Good luck to everyone , not long now, iam like a kid before christmas


----------



## staceyscats1 (Feb 17, 2008)

Jen26 said:


> Good luck to everyone , not long now, iam like a kid before christmas


lol me too !!! 

and good luck to all !!!!


----------



## linz1 (Sep 19, 2008)

same here good luck everyone x


----------



## Guest (Nov 21, 2008)

I was hoping to go as a spectator but it coincides with a weekend of dance exams for my eldest so have to go and support her!

Hope everyone has a fab time though xx


----------



## Fireblade (Sep 7, 2008)

Yes Good Luck to everyone showing,and don't forget we bring the best cats home. xxxxx


----------



## Saynamore (Feb 28, 2008)

Good luck to everyone entering tomorrow, above all get there safe and get you and your precious bundles home safe.
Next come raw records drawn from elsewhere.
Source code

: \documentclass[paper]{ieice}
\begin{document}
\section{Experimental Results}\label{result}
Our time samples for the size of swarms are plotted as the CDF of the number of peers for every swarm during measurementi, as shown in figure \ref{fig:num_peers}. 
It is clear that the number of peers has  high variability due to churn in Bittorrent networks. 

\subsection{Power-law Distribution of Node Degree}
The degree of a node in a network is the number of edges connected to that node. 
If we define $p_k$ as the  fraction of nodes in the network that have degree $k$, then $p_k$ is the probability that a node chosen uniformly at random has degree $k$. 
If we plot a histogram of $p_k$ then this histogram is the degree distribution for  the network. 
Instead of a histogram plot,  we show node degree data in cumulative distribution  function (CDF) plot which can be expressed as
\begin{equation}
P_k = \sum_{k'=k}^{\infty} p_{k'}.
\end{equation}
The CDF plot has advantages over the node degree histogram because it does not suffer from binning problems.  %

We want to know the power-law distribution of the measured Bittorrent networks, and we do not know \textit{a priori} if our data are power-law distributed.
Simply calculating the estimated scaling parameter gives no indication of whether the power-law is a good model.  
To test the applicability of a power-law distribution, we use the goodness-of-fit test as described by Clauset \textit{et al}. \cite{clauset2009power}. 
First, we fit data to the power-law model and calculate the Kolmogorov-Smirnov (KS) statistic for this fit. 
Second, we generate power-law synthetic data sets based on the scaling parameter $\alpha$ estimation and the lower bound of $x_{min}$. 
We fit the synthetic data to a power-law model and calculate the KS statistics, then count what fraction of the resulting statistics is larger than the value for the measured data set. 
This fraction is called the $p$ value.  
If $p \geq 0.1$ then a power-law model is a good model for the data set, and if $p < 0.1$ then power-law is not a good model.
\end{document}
Hope you all have a brill day


----------



## Chelocoonz (Sep 6, 2008)

Good Luck to everyone showing ,I will be there with friends and family ,as far as im concerned you are all winners from the word go ,we all love our babies .
xxx Chris xxx


----------



## LousKoonz (Feb 9, 2008)

Hazel, was fab to see you and meet the family today  xx

hope everyones kitty's did well x

The Maine Coon that won totally deserved it, me and poshcats were with the winners owners and a few other breeders for the day and needless to say the day was very much enjoyed  xx


----------



## Toby & Darwin (May 26, 2008)

LousKoonz said:


> Hazel, was fab to see you and meet the family today  xx
> 
> hope everyones kitty's did well x
> 
> The Maine Coon that won totally deserved it, me and poshcats were with the winners owners and a few other breeders for the day and needless to say the day was very much enjoyed  xx


It was lovely to see you again too xx

A stunning and very well deserved winner!!!!

We all had a wonderful day out and met lots of gorgeous kitties


----------